Commercial: Brand racism

As spotted in Jeremy Mercer's Books, Baguettes and Bedbugs, his account of his sojourn at Shakespeare & Co in Paris:

With rent payments looming, I, too needed money and fell into the luxury-goods business. The job involved Louis Vuitton handbags... [it] seemed reluctant to sell its bags to Asian people in Paris. My theory was that the company didn't want to dilute their image as a European luxury brand, so they made it difficult for certain customers to acquire their products.
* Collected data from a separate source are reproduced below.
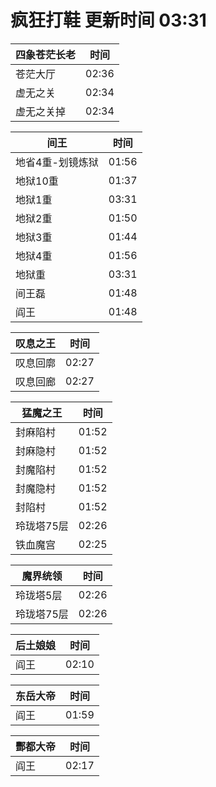 # 疯狂打鞋 更新时间 03:31

| 四象苍茫长老   | 时间    |
|--------|-------|
| 苍茫大厅 | 02:36 |
| 虚无之关 | 02:34 |
| 虚无之关掉 | 02:34 |

| 间王   | 时间    |
|--------|-------|
| 地省4重-划镜炼狱 | 01:56 |
| 地狱10重 | 01:37 |
| 地狱1重 | 03:31 |
| 地狱2重 | 01:50 |
| 地狱3重 | 01:44 |
| 地狱4重 | 01:56 |
| 地狱重 | 03:31 |
| 间王磊 | 01:48 |
| 阎王 | 01:48 |

| 叹息之王   | 时间    |
|--------|-------|
| 叹息回廓 | 02:27 |
| 叹息回廊 | 02:27 |

| 猛魔之王   | 时间    |
|--------|-------|
| 封麻陷村 | 01:52 |
| 封麻隐村 | 01:52 |
| 封魔陷村 | 01:52 |
| 封魔隐村 | 01:52 |
| 封陷村 | 01:52 |
| 玲珑塔75层 | 02:26 |
| 铁血魔宫 | 02:25 |

| 魔界统领   | 时间    |
|--------|-------|
| 玲珑塔5层 | 02:26 |
| 玲珑塔75层 | 02:26 |

| 后土娘娘   | 时间    |
|--------|-------|
| 阎王 | 02:10 |

| 东岳大帝   | 时间    |
|--------|-------|
| 阎王 | 01:59 |

| 酆都大帝   | 时间    |
|--------|-------|
| 阎王 | 02:17 |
On any given afternoon, at any given Louis Vuitton boutique, there was an enormous lineup of people waiting to be allowed into the store, and the vast majority of these people were of Japanese or Chinese origin... Meanwhile, the richest Europeans were given private appointments to buy their apparel, and if you were white and chic enough in dress, you could bypass the line and purchase whatever you wanted.


The book was published in 2005, and I am making an assumption he is describing events that happened about five years earlier. Clearly no major global luxury brand behaves like this now, considering the importance of the East Asian market now. But still, I had not realised that the attempts to create exclusivity inherent within some brands could shade into something more sinister.